Wednesday, October 8, 2008

An Early View of Redemption

Many people mistakenly have the idea that God has changed His plans for man throughout history. He dealt with man in a certain way in the Old Testament, but when that didn't work out he changed His plans and sent Jesus to the cross to redeem mankind. Nothing could be farther from the truth. God has been planning the redemption of man since before man existed. He has always had a heart of love and compassion that longed to see His children come home.

In the book of Exodus, we see God at work redeeming His people from the slavery of Egypt. Exodus 14:30-31 reads: "Thus the Lord saved Israel that day from the hand of the Egyptians, and Israel saw the Egyptians dead on the seashore. 31 Israel saw the great power that the Lord used against the Egyptians, so the people feared the Lord, and they believed in the Lord and in his servant Moses."

Israel saw the redeeming work of the Lord and believed in Him. How much more have we seen of the redeeming work of God? Daniel in the lion's den; Shadrach, Meshach, and Abednego in the fiery furnace; and Israel's return from exile all point to the redeeming hand of God. But the greatest work of redemption was the death of Christ on the cross.

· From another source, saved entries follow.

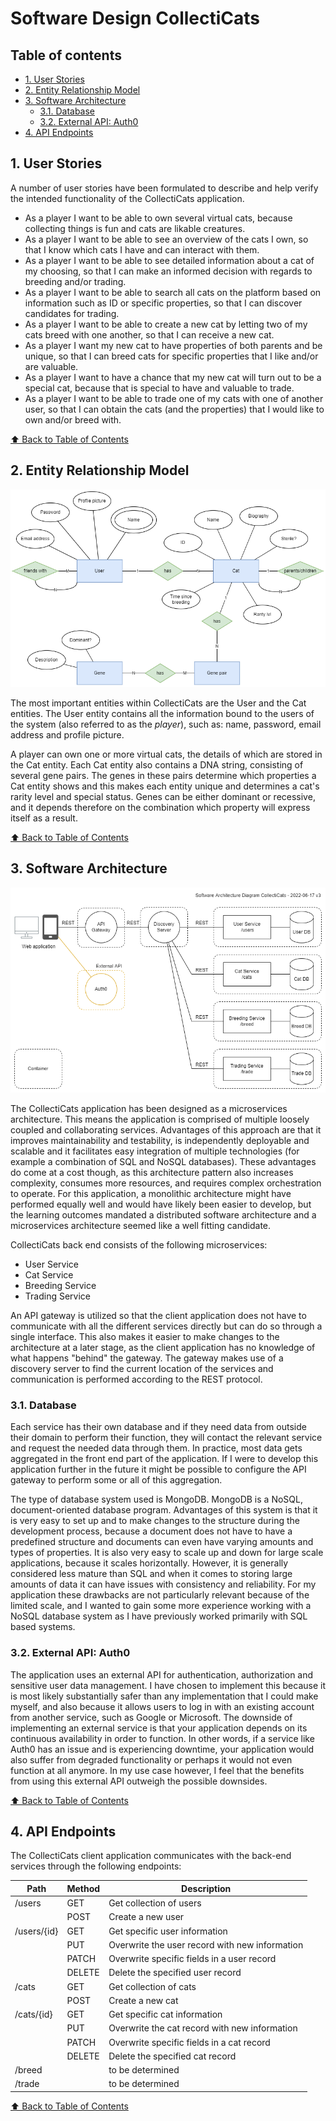 <!-- omit in toc -->
# Software Design CollectiCats

<!-- omit in toc -->
## Table of contents

- [1. User Stories](#1-user-stories)
- [2. Entity Relationship Model](#2-entity-relationship-model)
- [3. Software Architecture](#3-software-architecture)
  - [3.1. Database](#31-database)
  - [3.2. External API: Auth0](#32-external-api-auth0)
- [4. API Endpoints](#4-api-endpoints)

## 1. User Stories

A number of user stories have been formulated to describe and help verify the intended functionality of the CollectiCats application.

* As a player I want to be able to own several virtual cats, because collecting things is fun and cats are likable creatures.
* As a player I want to be able to see an overview of the cats I own, so that I know which cats I have and can interact with them.
* As a player I want to be able to see detailed information about a cat of my choosing, so that I can make an informed decision with regards to breeding and/or trading.
* As a player I want to be able to search all cats on the platform based on information such as ID or specific properties, so that I can discover candidates for trading.
* As a player I want to be able to create a new cat by letting two of my cats breed with one another, so that I can receive a new cat.
* As a player I want my new cat to have properties of both parents and be unique, so that I can breed cats for specific properties that I like and/or are valuable.
* As a player I want to have a chance that my new cat will turn out to be a special cat, because that is special to have and valuable to trade.
* As a player I want to be able to trade one of my cats with one of another user, so that I can obtain the cats (and the properties) that I would like to own and/or breed with.

[⬆️ Back to Table of Contents](#table-of-contents)

## 2. Entity Relationship Model

![Entity Relationship Model](/images/er-model-collecticats-v1.png)

The most important entities within CollectiCats are the User and the Cat entities. The User entity contains all the information bound to the users of the system (also referred to as the *player*), such as: name, password, email address and profile picture.

A player can own one or more virtual cats, the details of which are stored in the Cat entity. Each Cat entity also contains a DNA string, consisting of several gene pairs. The genes in these pairs determine which properties a Cat entity shows and this makes each entity unique and determines a cat's rarity level and special status. Genes can be either dominant or recessive, and it depends therefore on the combination which property will express itself as a result.

[⬆️ Back to Table of Contents](#table-of-contents)

## 3. Software Architecture

![Software Architecture diagram](/images/architecture_collecticats.png)

The CollectiCats application has been designed as a microservices architecture. This means the application is comprised of multiple loosely coupled and collaborating services. Advantages of this approach are that it improves maintainability and testability, is independently deployable and scalable and it facilitates easy integration of multiple technologies (for example a combination of SQL and NoSQL databases). These advantages do come at a cost though, as this architecture pattern also increases complexity, consumes more resources, and requires complex orchestration to operate. For this application, a monolithic architecture might have performed equally well and would have likely been easier to develop, but the learning outcomes mandated a distributed software architecture and a microservices architecture seemed like a well fitting candidate.

CollectiCats back end consists of the following microservices:
* User Service
* Cat Service
* Breeding Service
* Trading Service

An API gateway is utilized so that the client application does not have to communicate with all the different services directly but can do so through a single interface. This also makes it easier to make changes to the architecture at a later stage, as the client application has no knowledge of what happens "behind" the gateway. The gateway makes use of a discovery server to find the current location of the services and communication is performed according to the REST protocol.

### 3.1. Database

Each service has their own database and if they need data from outside their domain to perform their function, they will contact the relevant service and request the needed data through them. In practice, most data gets aggregated in the front end part of the application. If I were to develop this application further in the future it might be possible to configure the API gateway to perform some or all of this aggregation.

The type of database system used is MongoDB. MongoDB is a NoSQL, document-oriented database program. Advantages of this system is that it is very easy to set up and to make changes to the structure during the development process, because a document does not have to have a predefined structure and documents can even have varying amounts and types of properties. It is also very easy to scale up and down for large scale applications, because it scales horizontally. However, it is generally considered less mature than SQL and when it comes to storing large amounts of data it can have issues with consistency and reliability. For my application these drawbacks are not particularly relevant because of the limited scale, and I wanted to gain some more experience working with a NoSQL database system as I have previously worked primarily with SQL based systems.

### 3.2. External API: Auth0

The application uses an external API for authentication, authorization and sensitive user data management. I have chosen to implement this because it is most likely substantially safer than any implementation that I could make myself, and also because it allows users to log in with an existing account from another service, such as Google or Microsoft. The downside of implementing an external service is that your application depends on its continuous availability in order to function. In other words, if a service like Auth0 has an issue and is experiencing downtime, your application would also suffer from degraded functionality or perhaps it would not even function at all anymore. In my use case however, I feel that the benefits from using this external API outweigh the possible downsides.

[⬆️ Back to Table of Contents](#table-of-contents)

## 4. API Endpoints

The CollectiCats client application communicates with the back-end services through the following endpoints:

| Path | Method | Description |
|------|--------|-------------|
| /users | GET | Get collection of users |
|        | POST | Create a new user |
| /users/{id} | GET | Get specific user information |
|             | PUT | Overwrite the user record with new information |
|             | PATCH | Overwrite specific fields in a user record |
|             | DELETE | Delete the specified user record |
| /cats | GET | Get collection of cats |
|       | POST | Create a new cat |
| /cats/{id} | GET | Get specific cat information |
|            | PUT | Overwrite the cat record with new information |
|            | PATCH | Overwrite specific fields in a cat record |
|            | DELETE | Delete the specified cat record |
| /breed |      | to be determined |
| /trade |      | to be determined |

[⬆️ Back to Table of Contents](#table-of-contents)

And so we have hope. If God has redeemed His people from the beginning of time, then we can believe that He will not forsake us if we only trust in Him. Don't be mislead to think that your redemption was an afterthought. God loves you and He has been planning to redeem you from your sin from the very beginning. Trust in Him and you will never be disappointed.

Thursday, October 2, 2008

A Contagious Zeal

The Psalmist wrote: "For zeal for your house has consumed me" (Psalms 69:9). The disciples remembered this verse as they saw Jesus' response to the profiteering that had taken the place of worship in the temple (John 2:13-22). What they saw that day was a holy zeal for the work of the Father.

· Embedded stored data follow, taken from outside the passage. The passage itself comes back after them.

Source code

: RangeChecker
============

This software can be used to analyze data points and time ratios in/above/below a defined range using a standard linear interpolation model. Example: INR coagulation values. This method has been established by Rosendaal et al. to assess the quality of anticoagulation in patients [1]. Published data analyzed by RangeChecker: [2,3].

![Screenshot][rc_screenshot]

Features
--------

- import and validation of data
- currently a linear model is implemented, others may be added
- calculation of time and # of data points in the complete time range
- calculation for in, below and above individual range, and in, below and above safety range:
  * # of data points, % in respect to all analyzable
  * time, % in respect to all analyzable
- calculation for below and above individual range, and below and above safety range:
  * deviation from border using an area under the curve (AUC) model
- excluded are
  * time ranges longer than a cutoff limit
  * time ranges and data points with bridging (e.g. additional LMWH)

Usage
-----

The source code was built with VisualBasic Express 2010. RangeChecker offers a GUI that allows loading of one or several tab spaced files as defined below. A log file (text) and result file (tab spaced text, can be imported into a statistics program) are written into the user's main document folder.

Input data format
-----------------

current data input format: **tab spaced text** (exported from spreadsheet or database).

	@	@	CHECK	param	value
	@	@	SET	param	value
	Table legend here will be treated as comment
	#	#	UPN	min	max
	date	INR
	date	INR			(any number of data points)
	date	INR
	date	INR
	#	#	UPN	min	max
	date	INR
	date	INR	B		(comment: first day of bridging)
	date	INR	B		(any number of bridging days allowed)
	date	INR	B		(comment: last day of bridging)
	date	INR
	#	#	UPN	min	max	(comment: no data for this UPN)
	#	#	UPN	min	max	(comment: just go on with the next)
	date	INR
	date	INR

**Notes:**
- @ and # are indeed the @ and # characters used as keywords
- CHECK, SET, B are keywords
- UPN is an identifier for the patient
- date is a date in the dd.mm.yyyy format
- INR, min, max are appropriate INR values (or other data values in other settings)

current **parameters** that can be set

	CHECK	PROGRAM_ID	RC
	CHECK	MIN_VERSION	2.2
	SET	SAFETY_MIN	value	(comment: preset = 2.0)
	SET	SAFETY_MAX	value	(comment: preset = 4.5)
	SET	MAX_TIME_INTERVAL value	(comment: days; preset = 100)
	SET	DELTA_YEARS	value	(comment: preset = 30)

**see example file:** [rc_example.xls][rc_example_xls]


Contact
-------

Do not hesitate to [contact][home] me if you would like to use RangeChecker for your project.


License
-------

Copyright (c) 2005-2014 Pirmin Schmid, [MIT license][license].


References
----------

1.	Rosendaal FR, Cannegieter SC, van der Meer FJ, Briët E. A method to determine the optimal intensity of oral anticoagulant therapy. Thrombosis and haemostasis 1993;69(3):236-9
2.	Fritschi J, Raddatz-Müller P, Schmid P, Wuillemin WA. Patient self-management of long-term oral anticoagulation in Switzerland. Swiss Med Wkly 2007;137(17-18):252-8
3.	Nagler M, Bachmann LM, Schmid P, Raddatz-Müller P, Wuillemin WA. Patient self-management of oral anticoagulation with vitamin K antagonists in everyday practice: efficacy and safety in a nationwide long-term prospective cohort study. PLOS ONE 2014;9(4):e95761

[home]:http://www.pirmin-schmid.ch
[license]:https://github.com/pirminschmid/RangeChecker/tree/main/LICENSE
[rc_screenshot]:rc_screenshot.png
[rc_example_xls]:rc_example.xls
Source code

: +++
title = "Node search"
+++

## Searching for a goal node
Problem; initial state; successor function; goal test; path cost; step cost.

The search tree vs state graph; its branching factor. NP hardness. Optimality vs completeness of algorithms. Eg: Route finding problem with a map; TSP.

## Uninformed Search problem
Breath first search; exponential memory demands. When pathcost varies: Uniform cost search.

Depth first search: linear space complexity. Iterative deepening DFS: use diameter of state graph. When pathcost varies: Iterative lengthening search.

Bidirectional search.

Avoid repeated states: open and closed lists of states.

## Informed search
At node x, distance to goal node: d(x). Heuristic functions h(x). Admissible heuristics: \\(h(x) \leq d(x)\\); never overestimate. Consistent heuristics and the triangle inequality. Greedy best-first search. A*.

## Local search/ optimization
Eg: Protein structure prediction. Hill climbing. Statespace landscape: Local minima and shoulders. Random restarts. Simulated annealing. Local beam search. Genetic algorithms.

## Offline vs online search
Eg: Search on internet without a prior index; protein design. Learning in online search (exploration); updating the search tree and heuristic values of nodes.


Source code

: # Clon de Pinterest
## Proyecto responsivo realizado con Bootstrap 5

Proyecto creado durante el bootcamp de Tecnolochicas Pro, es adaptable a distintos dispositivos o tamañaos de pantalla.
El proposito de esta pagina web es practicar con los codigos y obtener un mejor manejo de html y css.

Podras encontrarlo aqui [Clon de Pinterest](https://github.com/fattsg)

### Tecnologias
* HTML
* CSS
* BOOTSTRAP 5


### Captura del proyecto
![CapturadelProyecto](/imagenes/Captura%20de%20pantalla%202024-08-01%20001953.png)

Sadly, we rarely see the level of passion and zeal in the church today. I emphasize in the church today, because we see plenty of zeal for other things. People are zealous about their sports teams, zealous about making money, and even zealous about hobbies, but when it comes to the work of the Lord, we are often bland--a mere flicker of light in a dark world.

I believe it was D.L. Moody who told preachers: "Set yourself on fire, and the world will come to watch you burn." What great advice for all believers. Passion is contagious. Live for Jesus with a passion and a zeal and you will be sure to attract others.

This week, let me encourage you to examine your life for areas where you can be more passionate for the Lord.